Applied AI & recommendation systems
Foodify
I led AI initiatives end to end for Foodify: an AI assistant, recommendations, and personalization in a product available across mobile and web.
Overview
At INVO, I owned AI product work for Foodify — from choosing use cases that could genuinely help users through feature behavior, delivery, QA, and post-release iteration. I combined product decisions with hands-on delivery, working with product, UX, mobile, frontend, backend, and business teams.
Problem
With a broad meal selection and different dietary preferences, another set of filters is not enough. The challenge was to shorten the path from a user’s needs and constraints to a relevant choice and order.
Product bet
AI should help at the exact moment of decision — understand preferences, make the right meals easier to discover, and support ordering. Not as a standalone demo, but as part of the core product flow.
What I built
- Led AI initiatives from discovery and prioritization through behavior definition, release, and iteration.

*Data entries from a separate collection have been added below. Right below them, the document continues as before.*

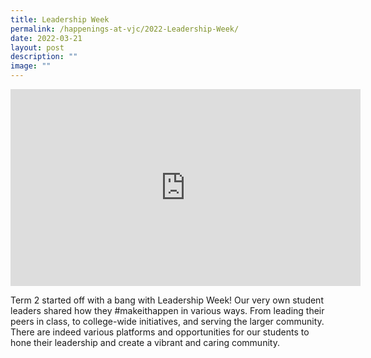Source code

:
 ```yaml
---
title: Leadership Week
permalink: /happenings-at-vjc/2022-Leadership-Week/
date: 2022-03-21
layout: post
description: ""
image: ""
---
```


<iframe width="560" height="315" src="https://www.youtube.com/embed/AQLL5zGNKNY?controls=0&autoplay=1" title="YouTube video player" frameborder="0" allow="accelerometer; autoplay; clipboard-write; encrypted-media; gyroscope; picture-in-picture" allowfullscreen></iframe>

Term 2 started off with a bang with Leadership Week! Our very own student leaders shared how they #makeithappen in various ways. From leading their peers in class, to college-wide initiatives, and serving the larger community. There are indeed various platforms and opportunities for our students to hone their leadership and create a vibrant and caring community.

- Delivered a customer-facing AI assistant supporting meal discovery, personalization, selection, and ordering.
- Developed Python-based recommendation and personalization systems around customer preferences and dietary needs.
- Defined UX, acceptance criteria, validation, and QA for AI features.

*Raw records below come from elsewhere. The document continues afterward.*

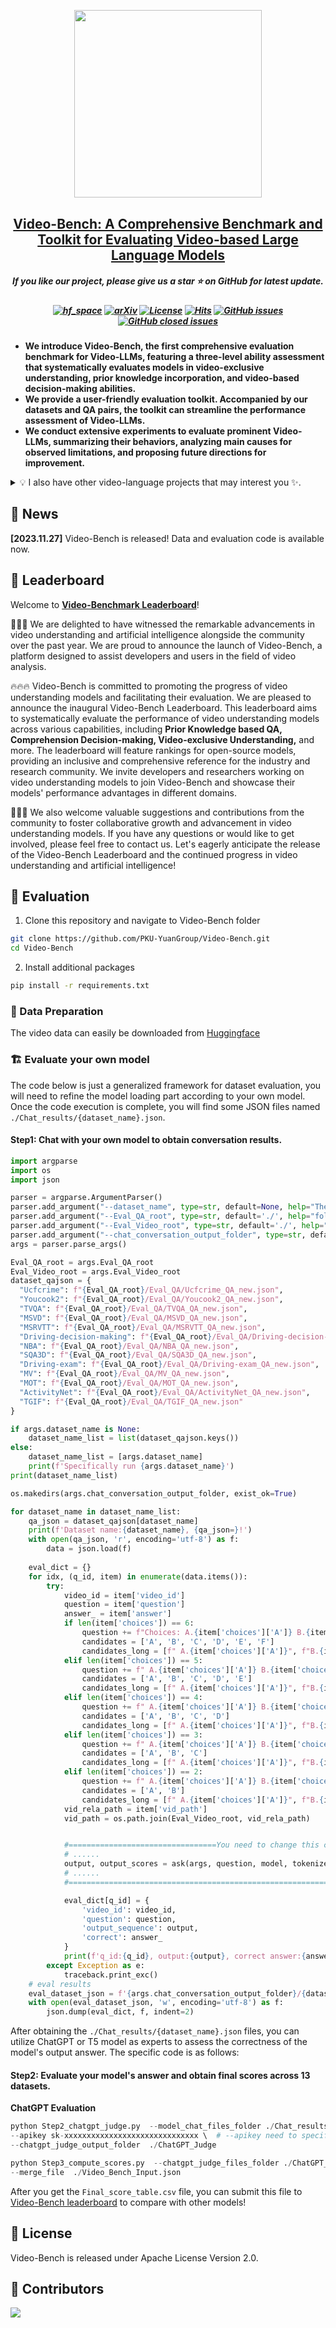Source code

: 

<p align="center">
    <img src="assets/logo.png" width="300" style="margin-bottom: 0.2;"/>
<p> 
<h2 align="center"> <a href="https://arxiv.org/abs/2311.16103">Video-Bench: A Comprehensive Benchmark and Toolkit for Evaluating Video-based Large Language Models</a></h2>
<h5 align="center"> If you like our project, please give us a star ⭐ on GitHub for latest update.  </h2>

 
<h5 align="center">
    
[![hf_space](https://img.shields.io/badge/🤗-Open%20In%20Spaces-blue.svg)](https://huggingface.co/spaces/LanguageBind/Video-Bench)
[![arXiv](https://img.shields.io/badge/Arxiv-2311.10122-b31b1b.svg?logo=arXiv)](https://arxiv.org/abs/2311.16103)
[![License](https://img.shields.io/badge/License-Apache%202.0-yellow)](https://github.com/PKU-YuanGroup/Video-Bench/blob/main/LICENSE) 
[![Hits](https://hits.seeyoufarm.com/api/count/incr/badge.svg?url=https%3A%2F%2Fgithub.com%2FPKU-YuanGroup%2FVideo-Bench&count_bg=%2379C83D&title_bg=%23555555&icon=&icon_color=%23E7E7E7&title=Visitor&edge_flat=false)](https://hits.seeyoufarm.com)
[![GitHub issues](https://img.shields.io/github/issues/PKU-YuanGroup/Video-Bench?color=critical&label=Issues)](https://github.com/PKU-YuanGroup/Video-Bench/issues?q=is%3Aopen+is%3Aissue)
[![GitHub closed issues](https://img.shields.io/github/issues-closed/PKU-YuanGroup/Video-Bench?color=success&label=Issues)](https://github.com/PKU-YuanGroup/Video-Bench/issues?q=is%3Aissue+is%3Aclosed)  <br>
<!--[![zhihu](https://img.shields.io/badge/-Bilibili-000000?logo=bilibili&logoColor=00A1D6)](https://zhuanlan.zhihu.com/p/668166885)-->

</h5>
 

* **We introduce Video-Bench, the first comprehensive evaluation benchmark for Video-LLMs, featuring a three-level ability assessment that systematically evaluates models in video-exclusive understanding, prior knowledge incorporation, and video-based decision-making abilities.**
* **We provide a user-friendly evaluation toolkit. Accompanied by our datasets and QA pairs, the toolkit can streamline the performance assessment of Video-LLMs.**
* **We conduct extensive experiments to evaluate prominent Video-LLMs, summarizing their behaviors, analyzing main causes for observed limitations, and proposing future directions for improvement.**



<details close><summary>💡 I also have other video-language projects that may interest you ✨. </summary><p>


> [**LanguageBind: Extending Video-Language Pretraining to N-modality by Language-based Semantic Alignment**](https://arxiv.org/abs/2310.01852) <br>
> Bin Zhu, Bin Lin, Munan Ning, Yang Yan, Jiaxi Cui, HongFa Wang, Yatian Pang, Wenhao Jiang, Junwu Zhang, Zongwei Li, Wancai Zhang, Zhifeng Li, Wei Liu, Li Yuan <br>
[![github](https://img.shields.io/badge/-Github-black?logo=github)](https://github.com/PKU-YuanGroup/LanguageBind) [![arXiv](https://img.shields.io/badge/Arxiv-2310.01852-b31b1b.svg?logo=arXiv)](https://arxiv.org/abs/2310.01852) <br>

> [**Video-LLaVA: Learning United Visual Representation by Alignment Before Projection**](https://arxiv.org/abs/2311.10122) <br>
> Bin Lin, Yang Ye, Bin Zhu, Jiaxi Cui, Munan Ning, Peng Jin, Li Yuan <br>
[![github](https://img.shields.io/badge/-Github-black?logo=github)](https://github.com/PKU-YuanGroup/Video-LLaVA) [![arXiv](https://img.shields.io/badge/Arxiv-2311.16103-b31b1b.svg?logo=arXiv)](https://arxiv.org/abs/2311.16103) <br>

> [**Chat-UniVi: Unified Visual Representation Empowers Large Language Models with Image and Video Understanding**](https://arxiv.org/abs/2311.08046) <br>
> Peng Jin, Ryuichi Takanobu, Caiwan Zhang, Xiaochun Cao, Li Yuan <br>
[![github](https://img.shields.io/badge/-Github-black?logo=github)](https://github.com/PKU-YuanGroup/Chat-UniVi) [![arXiv](https://img.shields.io/badge/Arxiv-2311.08046-b31b1b.svg?logo=arXiv)](https://arxiv.org/abs/2311.08046) <br>
</p></details>



## 📰 News
**[2023.11.27]** Video-Bench is released! Data and evaluation code is available now.

## 📣 Leaderboard
Welcome to [**Video-Benchmark Leaderboard**](https://huggingface.co/spaces/LanguageBind/Video-Bench)!

🚩🚩🚩 We are delighted to have witnessed the remarkable advancements in video understanding and artificial intelligence alongside the community over the past year. We are proud to announce the launch of Video-Bench, a platform designed to assist developers and users in the field of video analysis.

🔥🔥🔥  Video-Bench is committed to promoting the progress of video understanding models and facilitating their evaluation. We are pleased to announce the inaugural Video-Bench Leaderboard. This leaderboard aims to systematically evaluate the performance of video understanding models across various capabilities, including **Prior Knowledge based QA, Comprehension Decision-making, Video-exclusive Understanding,** and more.
The leaderboard will feature rankings for open-source models, providing an inclusive and comprehensive reference for the industry and research community. We invite developers and researchers working on video understanding models to join Video-Bench and showcase their models' performance advantages in different domains.

👋👋👋 We also welcome valuable suggestions and contributions from the community to foster collaborative growth and advancement in video understanding models. If you have any questions or would like to get involved, please feel free to contact us. Let's eagerly anticipate the release of the Video-Bench Leaderboard and the continued progress in video understanding and artificial intelligence!

## 🤗 Evaluation

1. Clone this repository and navigate to Video-Bench folder
```bash
git clone https://github.com/PKU-YuanGroup/Video-Bench.git
cd Video-Bench

```
2. Install additional packages
```bash
pip install -r requirements.txt
```
### 📂 Data Preparation
The video data can easily be downloaded from [Huggingface](https://huggingface.co/datasets/LanguageBind/Video-Bench) 

### 🏗️ Evaluate your own model
The code below is just a generalized framework for dataset evaluation, you will need to refine the model loading part according to your own model. Once the code execution is complete, you will find some JSON files named `./Chat_results/{dataset_name}.json`. 

#### Step1: Chat with your own model to obtain conversation results.
```python
import argparse
import os
import json

parser = argparse.ArgumentParser()
parser.add_argument("--dataset_name", type=str, default=None, help="The type of LLM")
parser.add_argument("--Eval_QA_root", type=str, default='./', help="folder containing QA JSON files")
parser.add_argument("--Eval_Video_root", type=str, default='./', help="folder containing video data")
parser.add_argument("--chat_conversation_output_folder", type=str, default='./Chat_results', help="")
args = parser.parse_args()

Eval_QA_root = args.Eval_QA_root
Eval_Video_root = args.Eval_Video_root
dataset_qajson = {
  "Ucfcrime": f"{Eval_QA_root}/Eval_QA/Ucfcrime_QA_new.json",
  "Youcook2": f"{Eval_QA_root}/Eval_QA/Youcook2_QA_new.json",
  "TVQA": f"{Eval_QA_root}/Eval_QA/TVQA_QA_new.json",
  "MSVD": f"{Eval_QA_root}/Eval_QA/MSVD_QA_new.json",
  "MSRVTT": f"{Eval_QA_root}/Eval_QA/MSRVTT_QA_new.json",
  "Driving-decision-making": f"{Eval_QA_root}/Eval_QA/Driving-decision-making_QA_new.json",
  "NBA": f"{Eval_QA_root}/Eval_QA/NBA_QA_new.json",
  "SQA3D": f"{Eval_QA_root}/Eval_QA/SQA3D_QA_new.json",
  "Driving-exam": f"{Eval_QA_root}/Eval_QA/Driving-exam_QA_new.json",
  "MV": f"{Eval_QA_root}/Eval_QA/MV_QA_new.json",
  "MOT": f"{Eval_QA_root}/Eval_QA/MOT_QA_new.json",
  "ActivityNet": f"{Eval_QA_root}/Eval_QA/ActivityNet_QA_new.json",
  "TGIF": f"{Eval_QA_root}/Eval_QA/TGIF_QA_new.json"
}

if args.dataset_name is None:
    dataset_name_list = list(dataset_qajson.keys())
else:
    dataset_name_list = [args.dataset_name]
    print(f'Specifically run {args.dataset_name}')
print(dataset_name_list)

os.makedirs(args.chat_conversation_output_folder, exist_ok=True)

for dataset_name in dataset_name_list:
    qa_json = dataset_qajson[dataset_name]
    print(f'Dataset name:{dataset_name}, {qa_json=}!')
    with open(qa_json, 'r', encoding='utf-8') as f:
        data = json.load(f)
        
    eval_dict = {}
    for idx, (q_id, item) in enumerate(data.items()):
        try:   
            video_id = item['video_id']
            question = item['question'] 
            answer_ = item['answer']
            if len(item['choices']) == 6:
                question += f"Choices: A.{item['choices']['A']} B.{item['choices']['B']} C.{item['choices']['C']} D.{item['choices']['D']} E.{item['choices']['E']} F.{item['choices']['F']} \n Among the six options A, B, C, D, E, F above, the one closest to the correct answer is:"
                candidates = ['A', 'B', 'C', 'D', 'E', 'F']
                candidates_long = [f" A.{item['choices']['A']}", f"B.{item['choices']['B']}", f"C.{item['choices']['C']}", f"D.{item['choices']['D']}", f"E.{item['choices']['E']}", f"F.{item['choices']['F']}"]
            elif len(item['choices']) == 5:
                question += f" A.{item['choices']['A']} B.{item['choices']['B']} C.{item['choices']['C']} D.{item['choices']['D']} E.{item['choices']['E']} \n Among the five options A, B, C, D, E above, the one closest to the correct answer is: "
                candidates = ['A', 'B', 'C', 'D', 'E']
                candidates_long = [f" A.{item['choices']['A']}", f"B.{item['choices']['B']}", f"C.{item['choices']['C']}", f"D.{item['choices']['D']}", f"E.{item['choices']['E']}"]
            elif len(item['choices']) == 4:
                question += f" A.{item['choices']['A']} B.{item['choices']['B']} C.{item['choices']['C']} D.{item['choices']['D']} \n Among the four options A, B, C, D above, the one closest to the correct answer is:"
                candidates = ['A', 'B', 'C', 'D']
                candidates_long = [f" A.{item['choices']['A']}", f"B.{item['choices']['B']}", f"C.{item['choices']['C']}", f"D.{item['choices']['D']}"]
            elif len(item['choices']) == 3:
                question += f" A.{item['choices']['A']} B.{item['choices']['B']} C.{item['choices']['C']} \n Among the three options A, B, C above, the one closest to the correct answer is: "
                candidates = ['A', 'B', 'C']
                candidates_long = [f" A.{item['choices']['A']}", f"B.{item['choices']['B']}", f"C.{item['choices']['C']}"]
            elif len(item['choices']) == 2:
                question += f" A.{item['choices']['A']} B.{item['choices']['B']} \n Among the two options A, B above, the one closest to the correct answer is: "
                candidates = ['A', 'B']
                candidates_long = [f" A.{item['choices']['A']}", f"B.{item['choices']['B']}"]
            vid_rela_path = item['vid_path']
            vid_path = os.path.join(Eval_Video_root, vid_rela_path)


            #=================================You need to change this code =========================
            # ......
            output, output_scores = ask(args, question, model, tokenizer, image_processor, vid_path)
            # ......
            #=======================================================================================

            eval_dict[q_id] = {
                'video_id': video_id,
                'question': question,
                'output_sequence': output,
                'correct': answer_
            }  
            print(f'q_id:{q_id}, output:{output}, correct answer:{answer_}!\n')
        except Exception as e:
            traceback.print_exc()  
    # eval results
    eval_dataset_json = f'{args.chat_conversation_output_folder}/{dataset_name}_eval.json'
    with open(eval_dataset_json, 'w', encoding='utf-8') as f:
        json.dump(eval_dict, f, indent=2)

```

After obtaining the `./Chat_results/{dataset_name}.json` files, you can utilize ChatGPT or T5 model as experts to assess the correctness of the model's output answer. The specific code is as follows:

#### Step2: Evaluate your model's answer and obtain final scores across 13 datasets.

**ChatGPT Evaluation** 
```python 
python Step2_chatgpt_judge.py  --model_chat_files_folder ./Chat_results  \
--apikey sk-xxxxxxxxxxxxxxxxxxxxxxxxxxxxxx \  # --apikey need to specify your openai apikey account
--chatgpt_judge_output_folder  ./ChatGPT_Judge
```

```python
python Step3_compute_scores.py  --chatgpt_judge_files_folder ./ChatGPT_Judge \
--merge_file  ./Video_Bench_Input.json
```
<!--

**T5 Evaluation**
```python
python Step2_T5_judge.py  --model_chat_files_folder  ./Chat_results \
--T5_judge_output_folder  ./T5_Judge  \
--Eval_QA_root  ./ 
```

```python
python Step3_compute_scores_T5.py  --T5_judge_files_folder  ./T5_Judge \
--score_output_file  ./Final_score_table_T5.csv
```

-->

After you get the `Final_score_table.csv` file, you can submit this file to [Video-Bench leaderboard](https://huggingface.co/spaces/LanguageBind/Video-Bench) to compare with other models!

## 🐳  License
Video-Bench is released under Apache License Version 2.0.

## 🤝 Contributors

<a href="https://github.com/PKU-YuanGroup/Video-Bench/graphs/contributors">
  <img src="https://contrib.rocks/image?repo=PKU-YuanGroup/Video-Bench" />
</a>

- Coordinated delivery with product, UX, mobile, frontend, backend, and business teams.
AI layer
AI was not a standalone experiment or a marketing label. It became part of the customer journey: from meal discovery and recommendations to personalization and user support through an assistant. I remained responsible for both product decisions and the quality of feature behavior.
Architecture
At a public level, I can describe LLM applications plus Python-based recommendation and personalization systems integrated into an existing mobile and web product. Internal architecture, data flows, evaluations, performance, and commercial data remain confidential.
Key decisions
- Prioritize AI use cases according to user and product value.
- Design AI as part of existing product flows, not as a standalone demo.
- Connect recommendations with customer preferences and dietary needs.
- Define behavior, quality criteria, and QA before release.
Outcome / evidence
The AI features shipped inside a publicly available foodtech platform across mobile and web. It is my strongest example of taking Applied AI from a problem and product decisions to release.